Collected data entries
-- Opening Marker --

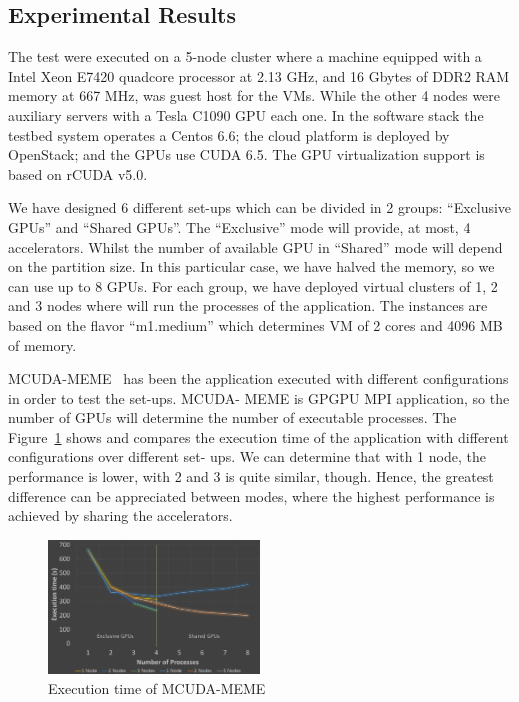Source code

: \documentclass[a4paper,twoside]{article}
\begin{document}
\subsection{Experimental Results}
The test were executed on a 5-node cluster where a machine
equipped with a Intel Xeon E7420 quadcore processor at
2.13 GHz, and 16 Gbytes of DDR2 RAM memory at 667
MHz, was guest host for the VMs. While the other 4 nodes
were auxiliary servers with a Tesla C1090 GPU each one. 
In the software stack the testbed system operates a
Centos 6.6; the cloud platform is deployed by OpenStack; and
the GPUs use CUDA 6.5. The GPU virtualization support is
based on rCUDA v5.0.

We have designed 6 different set-ups which can be divided
in 2 groups: “Exclusive GPUs” and “Shared GPUs”. The
“Exclusive” mode will provide, at most, 4 accelerators. Whilst
the number of available GPU in “Shared” mode will depend
on the partition size. In this particular case, we have halved
the memory, so we can use up to 8 GPUs. For each group, we
have deployed virtual clusters of 1, 2 and 3 nodes where will
run the processes of the application. The instances are based
on the flavor “m1.medium” which determines VM of 2 cores
and 4096 MB of memory.

MCUDA-MEME~\cite{Liu2010} has been the application executed with
different configurations in order to test the set-ups. MCUDA-
MEME is GPGPU MPI application, so the number of GPUs
will determine the number of executable processes.
The Figure~\ref{fig3} shows and compares the execution time of
the application with different configurations over different set-
ups. We can determine that with 1 node, the performance is
lower, with 2 and 3 is quite similar, though. Hence, the greatest
difference can be appreciated between modes, where the
highest performance is achieved by sharing the accelerators.

\begin{figure}[htb]
  \centering
  \includegraphics[width=0.5\textwidth]{images/chart.jpg}
  \caption{Execution time of MCUDA-MEME}
  \label{fig3}
\end{figure}
\end{document}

-- Closing Marker --

EXERCISE: Please copy the lines in the records above between the one holding "2.13 GHz, and" and the one holding "on the partition", inclusive, exactly and with no other line.

SOLUTION TO THIS EXERCISE:
2.13 GHz, and 16 Gbytes of DDR2 RAM memory at 667
MHz, was guest host for the VMs. While the other 4 nodes
were auxiliary servers with a Tesla C1090 GPU each one. 
In the software stack the testbed system operates a
Centos 6.6; the cloud platform is deployed by OpenStack; and
the GPUs use CUDA 6.5. The GPU virtualization support is
based on rCUDA v5.0.

We have designed 6 different set-ups which can be divided
in 2 groups: “Exclusive GPUs” and “Shared GPUs”. The
“Exclusive” mode will provide, at most, 4 accelerators. Whilst
the number of available GPU in “Shared” mode will depend
on the partition size. In this particular case, we have halved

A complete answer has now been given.